At this crucial moment therefore, it is absolutely vital to stop the continuation of lies that have layered the landscape and guide so many commentators towards making statements that risk actually being listened to, or worse – acted on. Although I fear that much damage has already been done – landscapes have clearly been divided up, resulting in a disparity that sees the landscapes of the wealthy also receiving the majority of available funding.


When, and lets be frank here, dangerous ideas such as Biodiversity Offsetting, Re-Wilding and a plethora of other anti social at best, deeply misanthropic at worse, actually become goals of many national NGOs, even Quangos, on top of having dismantled and redesigned the European Landscape Convention into ‘The Landscape Declaration’ , we are looking at straightforward fascism.

Community simply means Volunteers to many, if not most, commentators, PR teams and others linked to NGOs and Quangos seeking grants, publicity and writing policy briefs.

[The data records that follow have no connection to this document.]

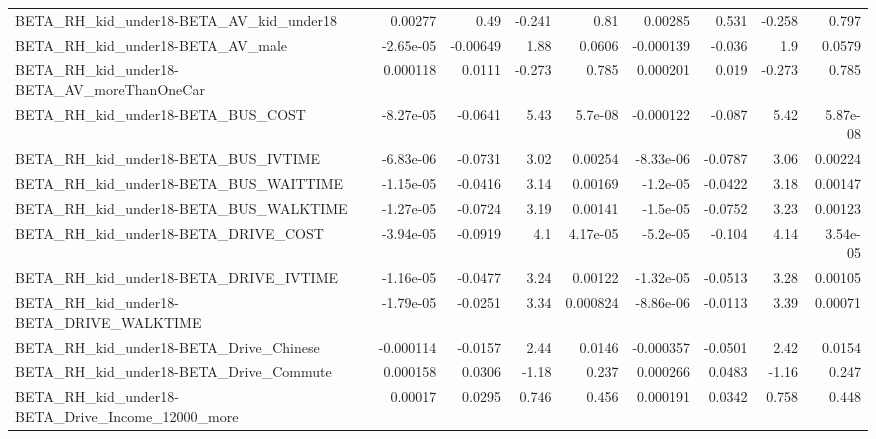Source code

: \begin{tabular}{lrrrrrrrr}
BETA\_RH\_kid\_under18-BETA\_AV\_kid\_under18            &     0.00277 &         0.49 &   -0.241 &     0.81 &    0.00285 &       0.531 &       -0.258 &         0.797 \\
BETA\_RH\_kid\_under18-BETA\_AV\_male                   &   -2.65e-05 &     -0.00649 &     1.88 &   0.0606 &  -0.000139 &      -0.036 &          1.9 &        0.0579 \\
BETA\_RH\_kid\_under18-BETA\_AV\_moreThanOneCar         &    0.000118 &       0.0111 &   -0.273 &    0.785 &   0.000201 &       0.019 &       -0.273 &         0.785 \\
BETA\_RH\_kid\_under18-BETA\_BUS\_COST                  &   -8.27e-05 &      -0.0641 &     5.43 &  5.7e-08 &  -0.000122 &      -0.087 &         5.42 &      5.87e-08 \\
BETA\_RH\_kid\_under18-BETA\_BUS\_IVTIME                &   -6.83e-06 &      -0.0731 &     3.02 &  0.00254 &  -8.33e-06 &     -0.0787 &         3.06 &       0.00224 \\
BETA\_RH\_kid\_under18-BETA\_BUS\_WAITTIME              &   -1.15e-05 &      -0.0416 &     3.14 &  0.00169 &   -1.2e-05 &     -0.0422 &         3.18 &       0.00147 \\
BETA\_RH\_kid\_under18-BETA\_BUS\_WALKTIME              &   -1.27e-05 &      -0.0724 &     3.19 &  0.00141 &   -1.5e-05 &     -0.0752 &         3.23 &       0.00123 \\
BETA\_RH\_kid\_under18-BETA\_DRIVE\_COST                &   -3.94e-05 &      -0.0919 &      4.1 & 4.17e-05 &   -5.2e-05 &      -0.104 &         4.14 &      3.54e-05 \\
BETA\_RH\_kid\_under18-BETA\_DRIVE\_IVTIME              &   -1.16e-05 &      -0.0477 &     3.24 &  0.00122 &  -1.32e-05 &     -0.0513 &         3.28 &       0.00105 \\
BETA\_RH\_kid\_under18-BETA\_DRIVE\_WALKTIME            &   -1.79e-05 &      -0.0251 &     3.34 & 0.000824 &  -8.86e-06 &     -0.0113 &         3.39 &       0.00071 \\
BETA\_RH\_kid\_under18-BETA\_Drive\_Chinese             &   -0.000114 &      -0.0157 &     2.44 &   0.0146 &  -0.000357 &     -0.0501 &         2.42 &        0.0154 \\
BETA\_RH\_kid\_under18-BETA\_Drive\_Commute             &    0.000158 &       0.0306 &    -1.18 &    0.237 &   0.000266 &      0.0483 &        -1.16 &         0.247 \\
BETA\_RH\_kid\_under18-BETA\_Drive\_Income\_12000\_more   &     0.00017 &       0.0295 &    0.746 &    0.456 &   0.000191 &      0.0342 &        0.758 &         0.448 \\

\end{tabular}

The monopolisation of sectors by the NGOs furthers this fascism. How can an National organisation pretend to be helping campaign for community woodland or street trees, by way of inviting stories, celebrating trees etc., when at the end of the day it has centralised policy, which cannot reflect the plethora of local interests of any particular tree or even woodland. If they are offered cash to provide suitable replacement trees (and you cannot replace a tree! it accrues value, it is not a car!) – they will take it and in doing so usurp the right for a local person to campaign for their tree.


There is a growing amount of commentary highlighting the problems, it cannot continue to be hidden by the PR teams, but they will try. Social media accounts are ‘blocked and spammed’, trolling and payments made to google advertising to affect search listings. It is all very similar to the campaign pre EU referendum or the US election. I know because I have had it done to me!

Our landscapes have long been in the ‘post truth’ era, fake news is rife. It is those, the majority of people and the majority of our natural features and wildlife, in everyday landscapes who are forsaken in favour of ensuring the protected landscapes win all.

The everyday landscape is not under threat – it is being destroyed. Look no further than the slaughter against advice of Sheffields’ trees – which are then supplied as biomass for power to be sold back to those who have had their trees stolen from them. With fracking, the poor positioning of solar farms, wind farms etc., non protected landscapes really are nothing else but a potential energy source.





Filed under Trees and Woodlands

12 responses to “Secrets and Lies in the English Landscape

  1. Interesting statement Pip…

    “When, and lets be frank here, dangerous ideas such as Biodiversity Offsetting, Re-Wilding and a plethora of other anti social at best, deeply misanthropic at worse, actually become goals of many national NGOs, even Quangos, on top of having dismantled and redesigned the European Landscape Convention into ‘The Landscape Declaration’ , we are looking at straightforward fascism.”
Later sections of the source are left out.